INPS Japan

Trees, trees

Most importantly, trees are the outstanding stories of survival

by Pratibha Tuladhar

Kathumandu (Nepali Times) — The sound of the wind rushing through the trees as they brush and slide against the foliage, swooshing like a mountain river gently flowing downstream. Not one of those deep gorges but the shallow kinds, where the water hurries over the rocks, shaping them with millions of years of washing. That’s the white noise I discovered recently on Youtube: The wind in the trees.

Depending on the force of wind, the sound changes, ranging from a gentle stream to that of a fierce river– like nature imitating nature.

Trees will always mean a million things to me, but recently, they’ve also become synonymous to Janice Pariat. I met Janice through her book: Everything the Light Touches. And I fell in love. The book is the Spring shade of green, letters written on a fern pressed to it. It’s a big, thick book and so makes it a good one to press to your bosom.

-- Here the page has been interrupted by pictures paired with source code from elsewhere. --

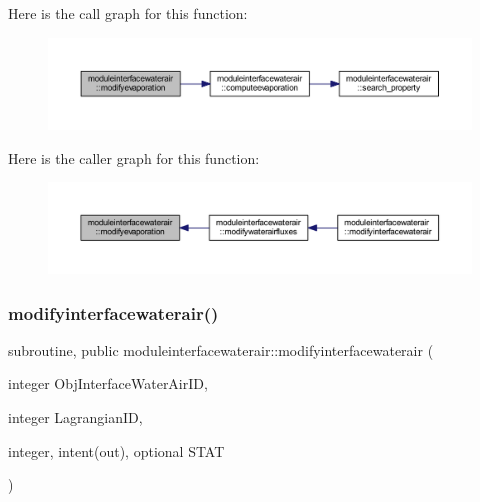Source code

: Here is the call graph for this function\+:\nopagebreak
\begin{figure}[H]
\begin{center}
\leavevmode
\includegraphics[width=350pt]{namespacemoduleinterfacewaterair_a0c61f58f27a4d911118aadbccbbd1920_cgraph}
\end{center}
\end{figure}
Here is the caller graph for this function\+:\nopagebreak
\begin{figure}[H]
\begin{center}
\leavevmode
\includegraphics[width=350pt]{namespacemoduleinterfacewaterair_a0c61f58f27a4d911118aadbccbbd1920_icgraph}
\end{center}
\end{figure}
\mbox{\label{namespacemoduleinterfacewaterair_ad372fa1a038ce383360d4422cc25923d}} 
\subsubsection{\texorpdfstring{modifyinterfacewaterair()}{modifyinterfacewaterair()}}
{\footnotesize\ttfamily subroutine, public moduleinterfacewaterair\+::modifyinterfacewaterair (\begin{DoxyParamCaption}\item[{integer}]{Obj\+Interface\+Water\+Air\+ID,  }\item[{integer}]{Lagrangian\+ID,  }\item[{integer, intent(out), optional}]{S\+T\+AT }\end{DoxyParamCaption})}

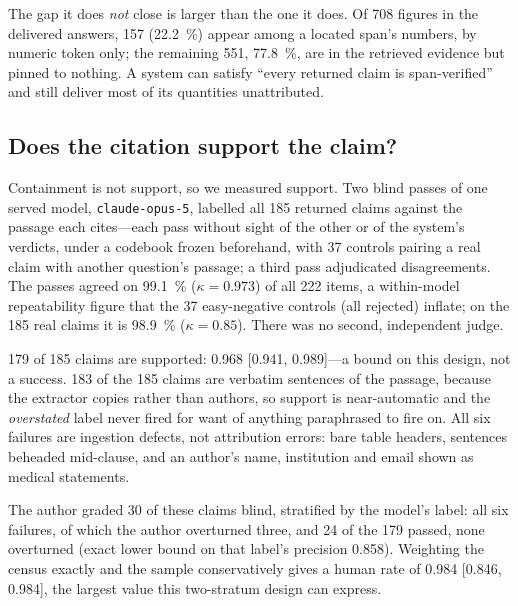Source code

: \documentclass[conference,a4paper]{IEEEtran}
\begin{document}
The gap it does \emph{not} close is larger than the one it does. Of \num{708} figures in the
delivered answers, \num{157} (\SI{22.2}{\percent}) appear among a located span's numbers, by
numeric token only; the remaining \num{551}, \SI{77.8}{\percent}, are in the retrieved
evidence but pinned to nothing. A system can satisfy ``every returned claim is
span-verified'' and still deliver most of its quantities unattributed.

\subsection{Does the citation support the claim?}
Containment is not support, so we measured support. Two blind passes of one served model,
\texttt{claude-opus-5}, labelled all \num{185} returned claims against the passage each
cites---each pass without sight of the other or of the system's verdicts, under a codebook
frozen beforehand, with \num{37} controls pairing a real claim with another question's
passage; a third pass adjudicated disagreements. The passes agreed on \SI{99.1}{\percent}
($\kappa = \num{0.973}$) of all \num{222} items, a within-model repeatability figure that the
\num{37} easy-negative controls (all rejected) inflate; on the \num{185} real claims it is
\SI{98.9}{\percent} ($\kappa = \num{0.85}$). There was no second, independent judge.

\num{179} of \num{185} claims are supported: \num{0.968} [\num{0.941}, \num{0.989}]---a
bound on this design, not a success. \num{183} of the \num{185} claims are verbatim
sentences of the passage, because the extractor copies rather than authors, so support is
near-automatic and the \emph{overstated} label never fired for want of anything
paraphrased to fire on. All six failures are ingestion defects, not attribution errors: bare
table headers, sentences beheaded mid-clause, and an author's name, institution and email
shown as medical statements.

The author graded \num{30} of these claims blind, stratified by the model's label: all six
failures, of which the author overturned three, and \num{24} of the \num{179} passed, none
overturned (exact lower bound on that label's precision \num{0.858}). Weighting the census
exactly and the sample conservatively gives a human rate of \num{0.984} [\num{0.846},
\num{0.984}], the largest value this two-stratum design can express.
\end{document}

I was interviewing Janice for the Nepal Literature Festival in Pokhara in February and so I read the book diligently, the way one does for duty and not for pleasure. I took two days off work to finish reading it, pinned to the nervousness of being singularly engaged in something nice. The book took me on a long journey though Northeastern India and Europe, as I joined each of Janice’s characters’ pursuits.

The novel is a palindrome– it progresses from the story of Shai and crescendos to that of Carl Linneaus’, where it becomes a book of poems. And then it traces each character back again, just as it had started out bringing one home to Shai’s story. And by the time we arrive at the last chapter, we’ve read four novels inside one.

Each chapter has a different voice, making it an entirely different novel in itself, as the characters embark on journeys of self-discovery, in the guise of the pursuit of nature. Each of Janice’s characters is an outlier and each, in search of something. But they all converge in nature in their respective ways.

The novel weaves itself around some really important and relevant topics: of colonialism, post-colonialism, indigeneity, identity, returning to one’s roots, taking only what one needs, and giving back to nature, all of them making us think about the causes of climate change and greed and also goodness.

When I met Janice, one of the things I asked her was how she had written the book. And she did say that it felt sometimes like the book had written itself, even though it had taken her a decade to finish it.

During the festival, when Janice read the prologue, which I like to call the invocation to storytelling, the audience watched enthralled. They leaned their hearts in to listen. she read it like a song. She speaks in singing, almost representative of the book– tender and firm, supple like the leaves when sprouting, sturdy like the trunks that hold the promise of years.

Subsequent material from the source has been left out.